Server numbers increase as system values decrease
- 01 July, 1999 13:05
The server market has been forced to continue the trend of shipping higher volumes of product to earn the same amount of revenue, according to research released by IDC recently.
Although the Australian server market showed surprisingly strong growth in 1998, a 12 per cent decline in the average value of systems has amplified the need for vendors, and subsequently the channel, to move more stock, says IDC.
IDC's general manager of research for Australia and New Zealand, Graham Penn said the 35 per cent growth in unit shipments recorded by vendors has been kicked along by a number of factors.
"Growth was helped by the strength of the Australian economy, as well as the increased implementation of applications like ERP, electronic business, Web-based usage and applications, server and data consolidation, as well as investments in collaborative computing and decision support," said Penn.

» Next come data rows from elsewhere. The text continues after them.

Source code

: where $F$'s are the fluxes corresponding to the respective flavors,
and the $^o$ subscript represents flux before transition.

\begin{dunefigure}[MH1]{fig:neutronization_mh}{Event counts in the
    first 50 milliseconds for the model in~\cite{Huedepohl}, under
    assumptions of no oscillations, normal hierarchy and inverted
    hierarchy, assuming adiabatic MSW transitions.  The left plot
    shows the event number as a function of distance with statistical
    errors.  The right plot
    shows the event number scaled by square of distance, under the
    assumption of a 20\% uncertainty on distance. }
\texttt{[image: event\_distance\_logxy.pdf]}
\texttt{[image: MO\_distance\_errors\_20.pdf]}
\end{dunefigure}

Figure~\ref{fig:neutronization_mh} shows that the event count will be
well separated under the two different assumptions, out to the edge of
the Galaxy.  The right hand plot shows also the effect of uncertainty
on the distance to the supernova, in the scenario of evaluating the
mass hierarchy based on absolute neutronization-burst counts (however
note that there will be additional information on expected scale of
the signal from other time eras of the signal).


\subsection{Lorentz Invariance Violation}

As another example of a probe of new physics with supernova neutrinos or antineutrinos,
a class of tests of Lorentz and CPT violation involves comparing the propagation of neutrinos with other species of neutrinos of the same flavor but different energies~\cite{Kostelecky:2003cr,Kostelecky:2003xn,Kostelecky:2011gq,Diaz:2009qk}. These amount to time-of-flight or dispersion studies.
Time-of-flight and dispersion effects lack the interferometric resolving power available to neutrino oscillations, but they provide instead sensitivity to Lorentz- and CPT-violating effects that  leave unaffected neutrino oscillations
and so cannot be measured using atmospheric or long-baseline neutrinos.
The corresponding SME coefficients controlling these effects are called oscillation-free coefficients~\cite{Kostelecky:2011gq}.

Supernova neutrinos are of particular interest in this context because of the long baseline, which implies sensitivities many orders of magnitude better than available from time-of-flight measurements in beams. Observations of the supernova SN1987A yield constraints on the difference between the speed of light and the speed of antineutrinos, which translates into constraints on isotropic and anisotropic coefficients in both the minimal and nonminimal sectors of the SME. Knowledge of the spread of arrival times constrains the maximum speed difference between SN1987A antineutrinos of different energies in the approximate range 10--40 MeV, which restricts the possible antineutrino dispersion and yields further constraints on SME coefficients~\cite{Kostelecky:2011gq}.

Penn suggested Y2K will also remain a positive factor throughout 1999 with the key vendors tightening their stronghold on the market.
"IBM, Compaq, Hewlett-Packard and Sun Microsystems increased their combined share of the server market from 70 per cent to almost 79 per cent," said Penn.
As a result, the remaining vendors are finding it increasingly difficult to match it with the top four on price and product cycles, Penn said.
IBM topped the bill with 29.6 per cent of the market followed by Compaq on 19.9 per cent. HP and Sun, weighing in at 14.8 per cent and 14.6 per cent of the Australian server market respectively, hotly contested third and fourth positions.